Andy Anderson Band. Hurley, Jack (Photographer)

Alex Bigard, often called “Alec,” was a New Orleans early jazz and brass band drummer. Brother of jazz legend Albany Leon “Barney” Bigard—who was Duke Ellington’s clarinetist from 1928 to 1942—Alex Bigard was a lesser-known figure and historically overshadowed by his younger brother’s musical career. Nonetheless, he is remembered well for his much-emulated dance band drumming, for his role as leader of the Mighty Four—his own band with Lionel Ferbos, George Guesnon, and Harold Dejan—and for his acclaimed recordings for the Folkways, Icon, and Mono record labels.

Alex Bigard was born in New Orleans on September 25, 1898. His musically talented family included, among others, brothers Barney and Sidney, uncle Emile Bigard, and cousins Natty Dominique and A. J. Piron. Bigard began performing publicly at an early age. Growing up, he joined his brothers in a performance trio; later he received more formal musical training from the great jazz drummer Louis Cottrell Sr. He then was able to begin serving as a replacement player for some of the most popular New Orleans bands of the era, including the Maple Leaf Orchestra with Manuel Perez and Alphonse Picou, and cousin A. J. Piron’s New Orleans Orchestra in 1917. During this time Bigard also performed with a quartet at numerous landmark New Orleans venues, including Tom Anderson’s cabaret and the Hummingbird Cabaret. By the mid-1920s, Bigard had joined Sidney Desvigne’s orchestra, in which his uncle, Emile, played violin. A pit musician at the Lyric Theater for a time under John Robichaux’s leadership, Bigard stayed with that group until Robichaux’s death in 1939.

Like countless other musicians, Bigard had to supplement his earnings from music with numerous odd jobs, and little is known about his public music performance during many periods in his life.
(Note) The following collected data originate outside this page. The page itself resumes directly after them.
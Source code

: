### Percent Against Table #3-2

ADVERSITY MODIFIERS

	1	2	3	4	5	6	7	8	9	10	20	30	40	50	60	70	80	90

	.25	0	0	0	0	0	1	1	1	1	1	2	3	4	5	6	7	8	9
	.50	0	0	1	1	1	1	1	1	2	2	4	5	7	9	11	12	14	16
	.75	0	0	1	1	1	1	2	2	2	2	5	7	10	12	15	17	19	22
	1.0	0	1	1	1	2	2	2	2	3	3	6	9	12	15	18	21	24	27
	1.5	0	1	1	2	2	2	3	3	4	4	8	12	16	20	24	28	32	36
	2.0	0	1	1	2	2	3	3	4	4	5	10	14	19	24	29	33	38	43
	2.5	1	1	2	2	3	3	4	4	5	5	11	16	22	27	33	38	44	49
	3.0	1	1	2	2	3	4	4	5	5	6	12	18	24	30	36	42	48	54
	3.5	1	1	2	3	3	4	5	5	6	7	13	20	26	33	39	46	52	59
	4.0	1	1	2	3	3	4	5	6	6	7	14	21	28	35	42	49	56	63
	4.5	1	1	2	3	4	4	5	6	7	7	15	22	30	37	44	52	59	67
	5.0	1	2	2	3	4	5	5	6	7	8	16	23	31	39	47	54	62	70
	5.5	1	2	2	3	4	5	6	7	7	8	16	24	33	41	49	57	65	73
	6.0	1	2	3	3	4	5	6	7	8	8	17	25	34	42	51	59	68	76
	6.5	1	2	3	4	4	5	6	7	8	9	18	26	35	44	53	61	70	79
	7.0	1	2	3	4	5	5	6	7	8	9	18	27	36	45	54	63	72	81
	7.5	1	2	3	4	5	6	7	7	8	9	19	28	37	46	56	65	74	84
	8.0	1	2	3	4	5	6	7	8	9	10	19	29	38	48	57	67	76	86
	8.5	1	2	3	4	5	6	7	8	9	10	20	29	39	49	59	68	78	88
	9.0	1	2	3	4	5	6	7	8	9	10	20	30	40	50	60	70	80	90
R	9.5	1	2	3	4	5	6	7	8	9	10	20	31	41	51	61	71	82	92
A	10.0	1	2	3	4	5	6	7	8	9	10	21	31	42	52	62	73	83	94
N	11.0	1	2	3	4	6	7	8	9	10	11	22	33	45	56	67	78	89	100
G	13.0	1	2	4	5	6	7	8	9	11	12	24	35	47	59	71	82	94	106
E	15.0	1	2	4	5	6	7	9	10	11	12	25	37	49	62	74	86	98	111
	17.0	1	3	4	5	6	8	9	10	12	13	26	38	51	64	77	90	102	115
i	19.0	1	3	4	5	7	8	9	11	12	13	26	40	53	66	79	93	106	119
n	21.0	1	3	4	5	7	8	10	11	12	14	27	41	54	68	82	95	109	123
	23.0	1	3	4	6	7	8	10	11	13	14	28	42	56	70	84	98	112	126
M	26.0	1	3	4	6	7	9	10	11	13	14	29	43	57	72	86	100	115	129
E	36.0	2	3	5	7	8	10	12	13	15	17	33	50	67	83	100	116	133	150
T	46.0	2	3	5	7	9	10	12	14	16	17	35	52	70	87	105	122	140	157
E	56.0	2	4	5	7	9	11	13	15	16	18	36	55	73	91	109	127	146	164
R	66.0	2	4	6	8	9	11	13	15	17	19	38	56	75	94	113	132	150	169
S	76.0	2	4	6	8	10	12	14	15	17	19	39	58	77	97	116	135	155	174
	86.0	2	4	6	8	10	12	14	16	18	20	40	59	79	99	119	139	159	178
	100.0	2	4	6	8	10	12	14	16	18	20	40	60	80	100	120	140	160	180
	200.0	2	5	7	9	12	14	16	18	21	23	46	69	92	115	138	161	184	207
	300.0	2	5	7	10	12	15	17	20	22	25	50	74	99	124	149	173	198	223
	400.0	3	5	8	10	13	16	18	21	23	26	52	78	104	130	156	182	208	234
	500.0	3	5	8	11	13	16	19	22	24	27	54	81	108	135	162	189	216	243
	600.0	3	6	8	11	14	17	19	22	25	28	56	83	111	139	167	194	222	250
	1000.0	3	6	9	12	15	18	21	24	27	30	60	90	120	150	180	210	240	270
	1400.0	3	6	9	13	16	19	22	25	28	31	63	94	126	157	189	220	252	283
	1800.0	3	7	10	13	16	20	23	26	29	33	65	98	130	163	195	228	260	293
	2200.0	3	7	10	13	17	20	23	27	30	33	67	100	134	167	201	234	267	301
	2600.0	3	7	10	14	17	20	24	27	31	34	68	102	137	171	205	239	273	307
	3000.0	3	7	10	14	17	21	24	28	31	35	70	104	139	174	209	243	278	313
In the 1940s Bigard performed with the trumpeter Henry “Kid” Rena. The 1950s saw Bigard as a member of Leonard Bechet’s Silver Bell Orchestra. He also founded the Mighty Four, his own group with Lionel Ferbos, George Guesnon, and Harold Dejan, which played at the Melody Inn and, later, the Harmony dance hall. Bigard’s talents as a dance band drummer are well noted in jazz studies as being influential in both dance and percussion circles.

The 1960s proved to be one of the most productive musical periods of Bigard’s life, as the decade found him playing with Harold Dejan, Billie and DeDe Pierce, and “Creole” George Guesnon. Bigard left behind a number of important recordings, among them a session with Kid Clayton’s band on Folkways Records in 1951, one with Punch Millers band on the Icon label in 1960, and another with Kid Sheik Colar on the Mono recording label in 1961. Bigard retired from public performance in 1967. He died in New Orleans on June 27, 1978.